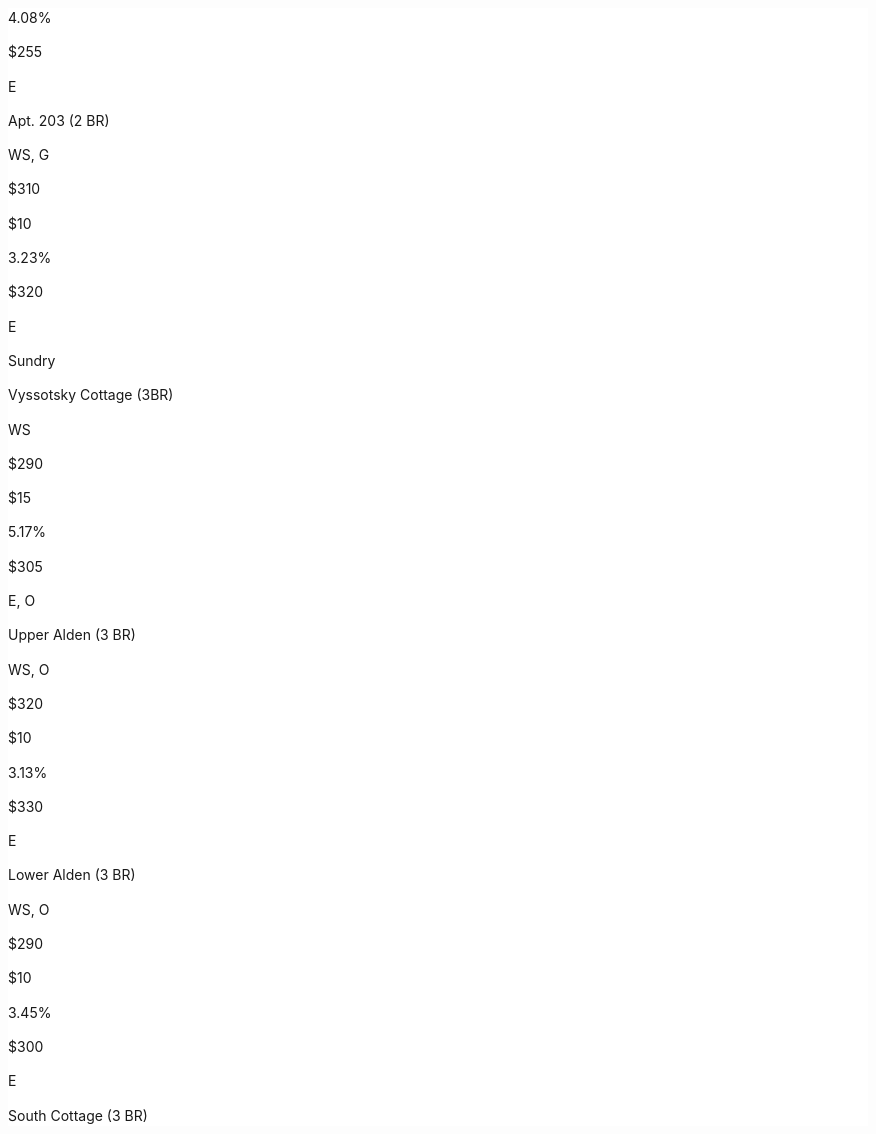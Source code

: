 4.08%

$255

E

Apt. 203 (2 BR)

WS, G

$310

$10

3.23%

$320

E

Sundry

Vyssotsky Cottage (3BR)

WS

$290

$15

5.17%

$305

E, O

Upper Alden (3 BR)

WS, O

$320

$10

3.13%

$330

E

Lower Alden (3 BR)

WS, O

$290

$10

3.45%

$300

E

South Cottage (3 BR)
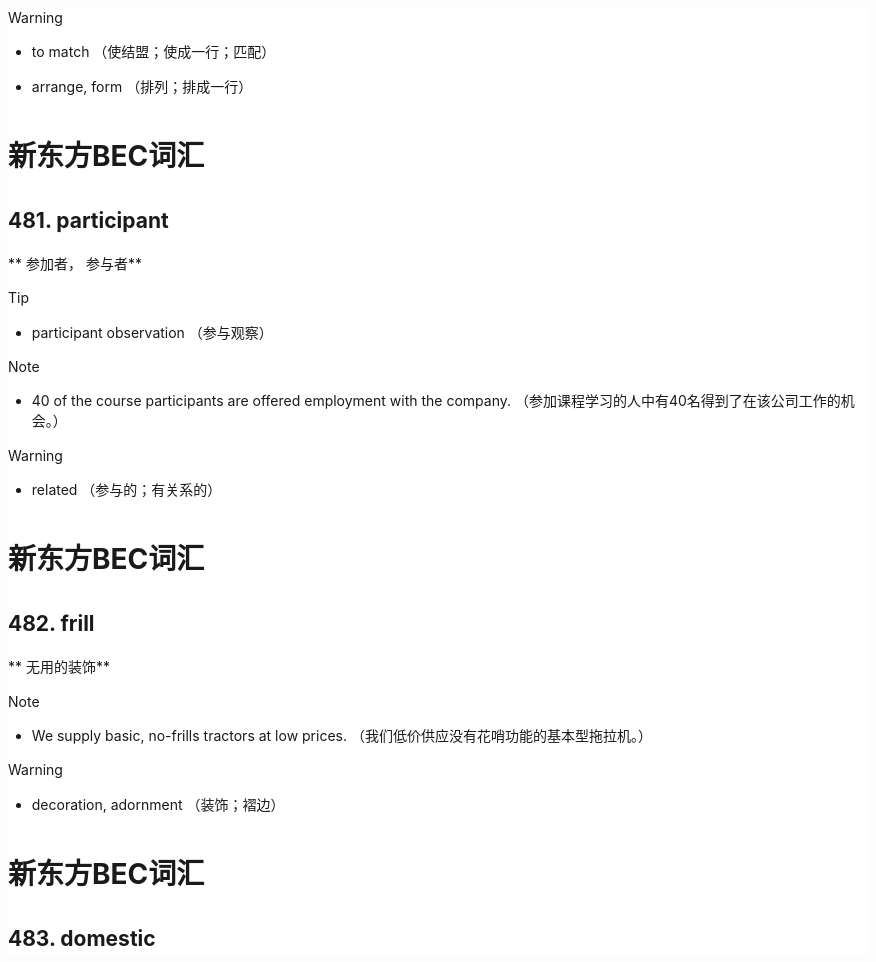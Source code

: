 > [!WARNING]
>
> - to match （使结盟；使成一行；匹配）
>
> - arrange, form （排列；排成一行）
>

# 新东方BEC词汇

## 481. participant

** 参加者， 参与者**

> [!TIP]
>
> - participant observation （参与观察）
>

> [!NOTE]
>
> - 40 of the course participants are offered employment with the company. （参加课程学习的人中有40名得到了在该公司工作的机会。）
>

> [!WARNING]
>
> - related （参与的；有关系的）
>

# 新东方BEC词汇

## 482. frill

** 无用的装饰**

> [!NOTE]
>
> - We supply basic, no-frills tractors at low prices. （我们低价供应没有花哨功能的基本型拖拉机。）
>

> [!WARNING]
>
> - decoration, adornment （装饰；褶边）
>

# 新东方BEC词汇

## 483. domestic
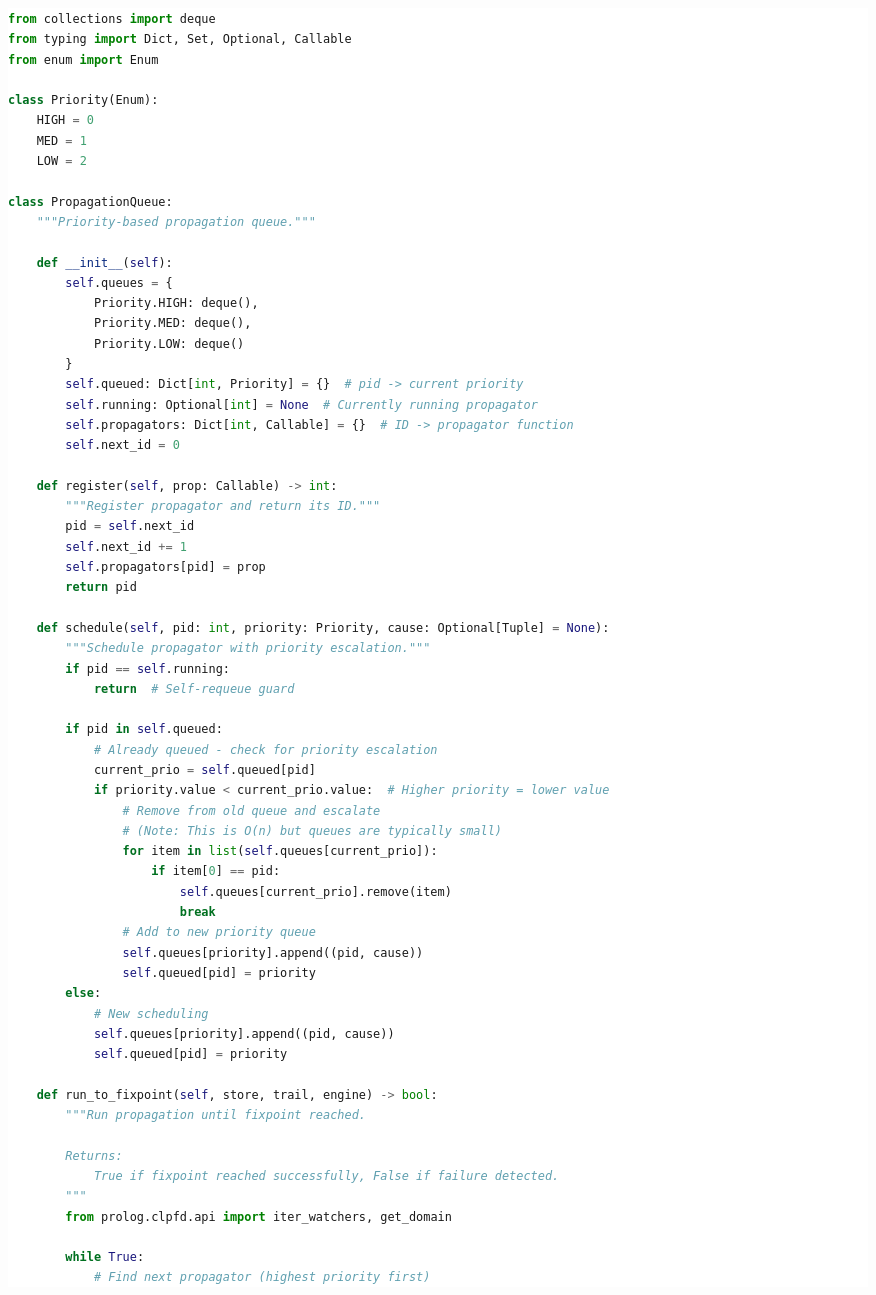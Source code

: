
 ```python
from collections import deque
from typing import Dict, Set, Optional, Callable
from enum import Enum

class Priority(Enum):
    HIGH = 0
    MED = 1
    LOW = 2

class PropagationQueue:
    """Priority-based propagation queue."""

    def __init__(self):
        self.queues = {
            Priority.HIGH: deque(),
            Priority.MED: deque(),
            Priority.LOW: deque()
        }
        self.queued: Dict[int, Priority] = {}  # pid -> current priority
        self.running: Optional[int] = None  # Currently running propagator
        self.propagators: Dict[int, Callable] = {}  # ID -> propagator function
        self.next_id = 0

    def register(self, prop: Callable) -> int:
        """Register propagator and return its ID."""
        pid = self.next_id
        self.next_id += 1
        self.propagators[pid] = prop
        return pid

    def schedule(self, pid: int, priority: Priority, cause: Optional[Tuple] = None):
        """Schedule propagator with priority escalation."""
        if pid == self.running:
            return  # Self-requeue guard

        if pid in self.queued:
            # Already queued - check for priority escalation
            current_prio = self.queued[pid]
            if priority.value < current_prio.value:  # Higher priority = lower value
                # Remove from old queue and escalate
                # (Note: This is O(n) but queues are typically small)
                for item in list(self.queues[current_prio]):
                    if item[0] == pid:
                        self.queues[current_prio].remove(item)
                        break
                # Add to new priority queue
                self.queues[priority].append((pid, cause))
                self.queued[pid] = priority
        else:
            # New scheduling
            self.queues[priority].append((pid, cause))
            self.queued[pid] = priority

    def run_to_fixpoint(self, store, trail, engine) -> bool:
        """Run propagation until fixpoint reached.

        Returns:
            True if fixpoint reached successfully, False if failure detected.
        """
        from prolog.clpfd.api import iter_watchers, get_domain

        while True:
            # Find next propagator (highest priority first)
```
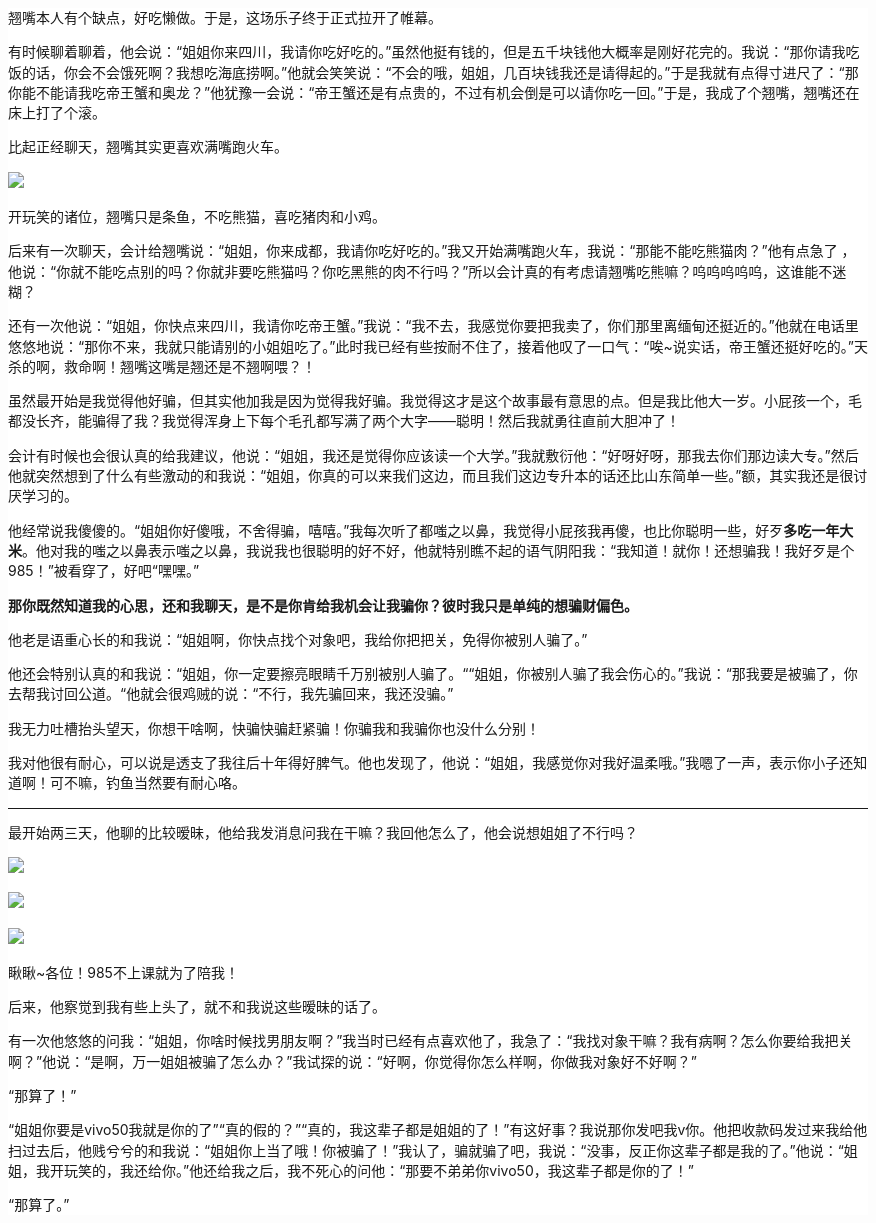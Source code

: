翘嘴本人有个缺点，好吃懒做。于是，这场乐子终于正式拉开了帷幕。

有时候聊着聊着，他会说：“姐姐你来四川，我请你吃好吃的。”虽然他挺有钱的，但是五千块钱他大概率是刚好花完的。我说：“那你请我吃饭的话，你会不会饿死啊？我想吃海底捞啊。”他就会笑笑说：“不会的哦，姐姐，几百块钱我还是请得起的。”于是我就有点得寸进尺了：“那你能不能请我吃帝王蟹和奥龙？”他犹豫一会说：“帝王蟹还是有点贵的，不过有机会倒是可以请你吃一回。”于是，我成了个翘嘴，翘嘴还在床上打了个滚。

比起正经聊天，翘嘴其实更喜欢满嘴跑火车。

![](https://proxy-prod.omnivore-image-cache.app/720x0,sbjqpL2O3afbLgIyCw0pT8sqrLJnp-WrTqhZ2xbduLro/https://picx.zhimg.com/50/v2-c9d67a7d091bc083611502ba18e42ff6_720w.jpg?source=1def8aca)

开玩笑的诸位，翘嘴只是条鱼，不吃熊猫，喜吃猪肉和小鸡。

后来有一次聊天，会计给翘嘴说：“姐姐，你来成都，我请你吃好吃的。”我又开始满嘴跑火车，我说：“那能不能吃熊猫肉？”他有点急了 ，他说：“你就不能吃点别的吗？你就非要吃熊猫吗？你吃黑熊的肉不行吗？”所以会计真的有考虑请翘嘴吃熊嘛？呜呜呜呜呜，这谁能不迷糊？

还有一次他说：“姐姐，你快点来四川，我请你吃帝王蟹。”我说：“我不去，我感觉你要把我卖了，你们那里离缅甸还挺近的。”他就在电话里悠悠地说：“那你不来，我就只能请别的小姐姐吃了。”此时我已经有些按耐不住了，接着他叹了一口气：“唉\~说实话，帝王蟹还挺好吃的。”天杀的啊，救命啊！翘嘴这嘴是翘还是不翘啊喂？！

虽然最开始是我觉得他好骗，但其实他加我是因为觉得我好骗。我觉得这才是这个故事最有意思的点。但是我比他大一岁。小屁孩一个，毛都没长齐，能骗得了我？我觉得浑身上下每个毛孔都写满了两个大字——聪明！然后我就勇往直前大胆冲了！

会计有时候也会很认真的给我建议，他说：“姐姐，我还是觉得你应该读一个大学。”我就敷衍他：“好呀好呀，那我去你们那边读大专。”然后他就突然想到了什么有些激动的和我说：“姐姐，你真的可以来我们这边，而且我们这边专升本的话还比山东简单一些。”额，其实我还是很讨厌学习的。

他经常说我傻傻的。“姐姐你好傻哦，不舍得骗，嘻嘻。”我每次听了都嗤之以鼻，我觉得小屁孩我再傻，也比你聪明一些，好歹**多吃一年大米**。他对我的嗤之以鼻表示嗤之以鼻，我说我也很聪明的好不好，他就特别瞧不起的语气阴阳我：“我知道！就你！还想骗我！我好歹是个985！”被看穿了，好吧“嘿嘿。”

**那你既然知道我的心思，还和我聊天，是不是你肯给我机会让我骗你？彼时我只是单纯的想骗财偏色。**

他老是语重心长的和我说：“姐姐啊，你快点找个对象吧，我给你把把关，免得你被别人骗了。”

他还会特别认真的和我说：“姐姐，你一定要擦亮眼睛千万别被别人骗了。““姐姐，你被别人骗了我会伤心的。”我说：“那我要是被骗了，你去帮我讨回公道。“他就会很鸡贼的说：“不行，我先骗回来，我还没骗。”

我无力吐槽抬头望天，你想干啥啊，快骗快骗赶紧骗！你骗我和我骗你也没什么分别！

我对他很有耐心，可以说是透支了我往后十年得好脾气。他也发现了，他说：“姐姐，我感觉你对我好温柔哦。”我嗯了一声，表示你小子还知道啊！可不嘛，钓鱼当然要有耐心咯。

---

最开始两三天，他聊的比较暧昧，他给我发消息问我在干嘛？我回他怎么了，他会说想姐姐了不行吗？

![](https://proxy-prod.omnivore-image-cache.app/720x0,syY8qleqCpZ2bUH55-KOVv2wRbdaSOPFgzY6kitiUYXA/https://pic1.zhimg.com/50/v2-e7389135786e6f10dd82533094ba45f9_720w.jpg?source=1def8aca)

![](https://proxy-prod.omnivore-image-cache.app/720x0,sPy4Yi2Ed72HW6hazGmPUelFgZyaK6nRCJhx5N6rezTU/https://pica.zhimg.com/50/v2-a12ec3da2af2381e1a73e1484a92aa8a_720w.jpg?source=1def8aca)

![](https://proxy-prod.omnivore-image-cache.app/720x0,sc6QNYsP8VofvLqsYvEgLa4FKsyWqMQ-zveFT0SmjbSY/https://pic1.zhimg.com/50/v2-ced8d0e0fdae4f2ed68fda03779cbecb_720w.jpg?source=1def8aca)

瞅瞅\~各位！985不上课就为了陪我！

后来，他察觉到我有些上头了，就不和我说这些暧昧的话了。

有一次他悠悠的问我：“姐姐，你啥时候找男朋友啊？”我当时已经有点喜欢他了，我急了：“我找对象干嘛？我有病啊？怎么你要给我把关啊？”他说：“是啊，万一姐姐被骗了怎么办？”我试探的说：“好啊，你觉得你怎么样啊，你做我对象好不好啊？”

“那算了！”

“姐姐你要是vivo50我就是你的了”“真的假的？”“真的，我这辈子都是姐姐的了！”有这好事？我说那你发吧我v你。他把收款码发过来我给他扫过去后，他贱兮兮的和我说：“姐姐你上当了哦！你被骗了！”我认了，骗就骗了吧，我说：“没事，反正你这辈子都是我的了。”他说：“姐姐，我开玩笑的，我还给你。”他还给我之后，我不死心的问他：“那要不弟弟你vivo50，我这辈子都是你的了！” 

“那算了。”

━━━━━━

TASK DESCRIPTION |
Only the lines containing "import" are needed; copy each of them from the data.

FINISHED EXERCISE |
from collections import deque
from typing import Dict, Set, Optional, Callable
from enum import Enum
        from prolog.clpfd.api import iter_watchers, get_domain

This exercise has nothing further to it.